[What you are asked to do] In the records that follow, locate every line with "wget" and extract it.

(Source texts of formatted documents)
-=-=-

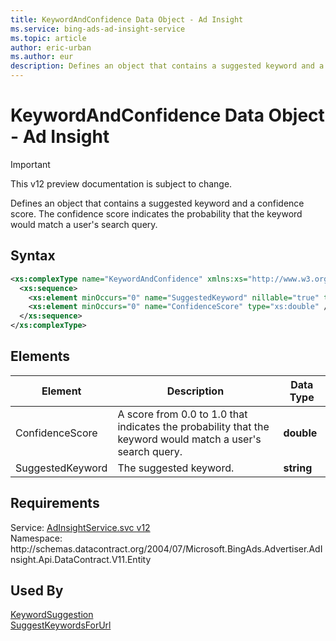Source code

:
```yaml
---
title: KeywordAndConfidence Data Object - Ad Insight
ms.service: bing-ads-ad-insight-service
ms.topic: article
author: eric-urban
ms.author: eur
description: Defines an object that contains a suggested keyword and a confidence score.
---
```

# KeywordAndConfidence Data Object - Ad Insight

> [!IMPORTANT]
> This v12 preview documentation is subject to change.

Defines an object that contains a suggested keyword and a confidence score. The confidence score indicates the probability that the keyword would match a user's search query.

## Syntax
```xml
<xs:complexType name="KeywordAndConfidence" xmlns:xs="http://www.w3.org/2001/XMLSchema">
  <xs:sequence>
    <xs:element minOccurs="0" name="SuggestedKeyword" nillable="true" type="xs:string" />
    <xs:element minOccurs="0" name="ConfidenceScore" type="xs:double" />
  </xs:sequence>
</xs:complexType>
```

## <a name="elements"></a>Elements

|Element|Description|Data Type|
|-----------|---------------|-------------|
|<a name="confidencescore"></a>ConfidenceScore|A score from 0.0 to 1.0 that indicates the probability that the keyword would match a user's search query.|**double**|
|<a name="suggestedkeyword"></a>SuggestedKeyword|The suggested keyword.|**string**|

## Requirements
Service: [AdInsightService.svc v12](https://adinsight.api.bingads.microsoft.com/Api/Advertiser/AdInsight/v11/AdInsightService.svc)  
Namespace: http\://schemas.datacontract.org/2004/07/Microsoft.BingAds.Advertiser.AdInsight.Api.DataContract.V11.Entity  

## Used By
[KeywordSuggestion](keywordsuggestion.md)  
[SuggestKeywordsForUrl](suggestkeywordsforurl.md)  
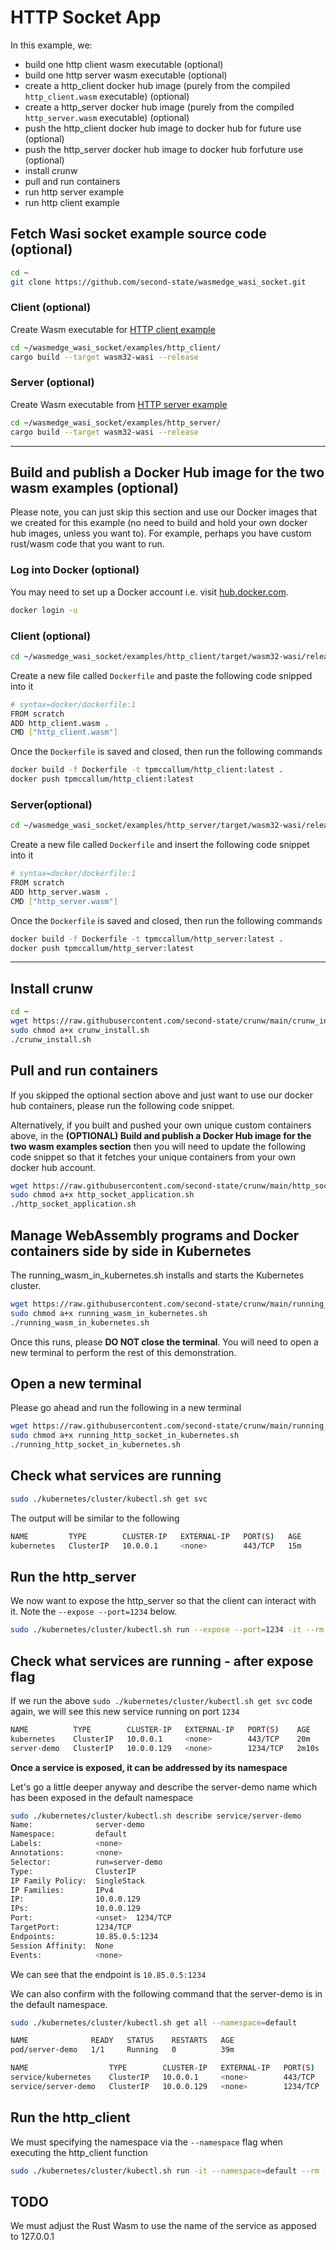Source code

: # HTTP Socket App

In this example, we:
- build one http client wasm executable (optional)
- build one http server wasm executable (optional)
- create a http_client docker hub image (purely from the compiled `http_client.wasm` executable) (optional)
- create a http_server docker hub image (purely from the compiled `http_server.wasm` executable) (optional)
- push the http_client docker hub image to docker hub for future use (optional)
- push the http_server docker hub image to docker hub forfuture use (optional)
- install crunw
- pull and run containers
- run http server example
- run http client example

## Fetch Wasi socket example source code (optional)


```bash
cd ~
git clone https://github.com/second-state/wasmedge_wasi_socket.git
```

### Client (optional)

Create Wasm executable for [HTTP client example](https://github.com/second-state/wasmedge_wasi_socket/tree/main/examples/http_client)

```bash
cd ~/wasmedge_wasi_socket/examples/http_client/
cargo build --target wasm32-wasi --release
```

### Server (optional)

Create Wasm executable from [HTTP server example](https://github.com/second-state/wasmedge_wasi_socket/tree/main/examples/http_server)

```bash
cd ~/wasmedge_wasi_socket/examples/http_server/
cargo build --target wasm32-wasi --release

```

---


## Build and publish a Docker Hub image for the two wasm examples (optional)

Please note, you can just skip this section and use our Docker images that we created for this example (no need to build and hold your own docker hub images, unless you want to). For example, perhaps you have custom rust/wasm code that you want to run.

### Log into Docker (optional)

You may need to set up a Docker account i.e. visit [hub.docker.com](https://hub.docker.com/).

```bash
docker login -u 
```

### Client (optional)

```bash
cd ~/wasmedge_wasi_socket/examples/http_client/target/wasm32-wasi/release
```

Create a new file called `Dockerfile` and paste the following code snipped into it

```bash
# syntax=docker/dockerfile:1
FROM scratch
ADD http_client.wasm .
CMD ["http_client.wasm"]
```

Once the `Dockerfile` is saved and closed, then run the following commands

```bash
docker build -f Dockerfile -t tpmccallum/http_client:latest .
docker push tpmccallum/http_client:latest
```

### Server(optional)

```bash
cd ~/wasmedge_wasi_socket/examples/http_server/target/wasm32-wasi/release
```

Create a new file called `Dockerfile` and insert the following code snippet into it

```bash
# syntax=docker/dockerfile:1
FROM scratch
ADD http_server.wasm .
CMD ["http_server.wasm"]
```

Once the `Dockerfile` is saved and closed, then run the following commands

```bash
docker build -f Dockerfile -t tpmccallum/http_server:latest .
docker push tpmccallum/http_server:latest
```

---


## Install crunw

```bash
cd ~
wget https://raw.githubusercontent.com/second-state/crunw/main/crunw_install.sh
sudo chmod a+x crunw_install.sh
./crunw_install.sh
```

## Pull and run containers

If you skipped the optional section above and just want to use our docker hub containers, please run the following code snippet.

Alternatively, if you built and pushed your own unique custom containers above, in the **(OPTIONAL) Build and publish a Docker Hub image for the two wasm examples section** then you will need to update the following code snippet so that it fetches your unique containers from your own docker hub account.

```bash
wget https://raw.githubusercontent.com/second-state/crunw/main/http_socket_application.sh
sudo chmod a+x http_socket_application.sh
./http_socket_application.sh
```

## Manage WebAssembly programs and Docker containers side by side in Kubernetes

The running_wasm_in_kubernetes.sh installs and starts the Kubernetes cluster.

```bash
wget https://raw.githubusercontent.com/second-state/crunw/main/running_wasm_in_kubernetes.sh
sudo chmod a+x running_wasm_in_kubernetes.sh
./running_wasm_in_kubernetes.sh
```

Once this runs, please **DO NOT close the terminal**. You will need to open a new terminal to perform the rest of this demonstration.

## Open a new terminal

Please go ahead and run the following in a new terminal

```bash
wget https://raw.githubusercontent.com/second-state/crunw/main/running_http_socket_in_kubernetes.sh
sudo chmod a+x running_http_socket_in_kubernetes.sh
./running_http_socket_in_kubernetes.sh
```

## Check what services are running

```bash
sudo ./kubernetes/cluster/kubectl.sh get svc
```

The output will be similar to the following

```bash
NAME         TYPE        CLUSTER-IP   EXTERNAL-IP   PORT(S)   AGE
kubernetes   ClusterIP   10.0.0.1     <none>        443/TCP   15m
```

## Run the http_server

We now want to expose the http_server so that the client can interact with it. Note the `--expose --port=1234` below.

```bash
sudo ./kubernetes/cluster/kubectl.sh run --expose --port=1234 -it --rm --restart=Never server-demo --image=tpmccallum/http_server:latest /http_server.wasm
```

## Check what services are running - after expose flag

If we run the above `sudo ./kubernetes/cluster/kubectl.sh get svc` code again, we will see this new service running on port `1234`

```bash
NAME          TYPE        CLUSTER-IP   EXTERNAL-IP   PORT(S)    AGE
kubernetes    ClusterIP   10.0.0.1     <none>        443/TCP    20m
server-demo   ClusterIP   10.0.0.129   <none>        1234/TCP   2m10s
```

**Once a service is exposed, it can be addressed by its namespace**

Let's go a little deeper anyway and describe the server-demo name which has been exposed in the default namespace

```bash
sudo ./kubernetes/cluster/kubectl.sh describe service/server-demo
Name:              server-demo
Namespace:         default
Labels:            <none>
Annotations:       <none>
Selector:          run=server-demo
Type:              ClusterIP
IP Family Policy:  SingleStack
IP Families:       IPv4
IP:                10.0.0.129
IPs:               10.0.0.129
Port:              <unset>  1234/TCP
TargetPort:        1234/TCP
Endpoints:         10.85.0.5:1234
Session Affinity:  None
Events:            <none>
```

We can see that the endpoint is `10.85.0.5:1234`

We can also confirm with the following command that the server-demo is in the default namespace.

```bash
sudo ./kubernetes/cluster/kubectl.sh get all --namespace=default
```

```bash
NAME              READY   STATUS    RESTARTS   AGE
pod/server-demo   1/1     Running   0          39m

NAME                  TYPE        CLUSTER-IP   EXTERNAL-IP   PORT(S)    AGE
service/kubernetes    ClusterIP   10.0.0.1     <none>        443/TCP    57m
service/server-demo   ClusterIP   10.0.0.129   <none>        1234/TCP   39m
```

## Run the http_client

We must specifying the namespace via the `--namespace` flag when executing the http_client function

```bash
sudo ./kubernetes/cluster/kubectl.sh run -it --namespace=default --rm --restart=Never client-demo --image=tpmccallum/http_client:latest /http_client.wasm hello
```


## TODO
We must adjust the Rust Wasm to use the name of the service as apposed to 127.0.0.1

-=-=-

[Answer]
wget https://raw.githubusercontent.com/second-state/crunw/main/crunw_install.sh
wget https://raw.githubusercontent.com/second-state/crunw/main/http_socket_application.sh
wget https://raw.githubusercontent.com/second-state/crunw/main/running_wasm_in_kubernetes.sh
wget https://raw.githubusercontent.com/second-state/crunw/main/running_http_socket_in_kubernetes.sh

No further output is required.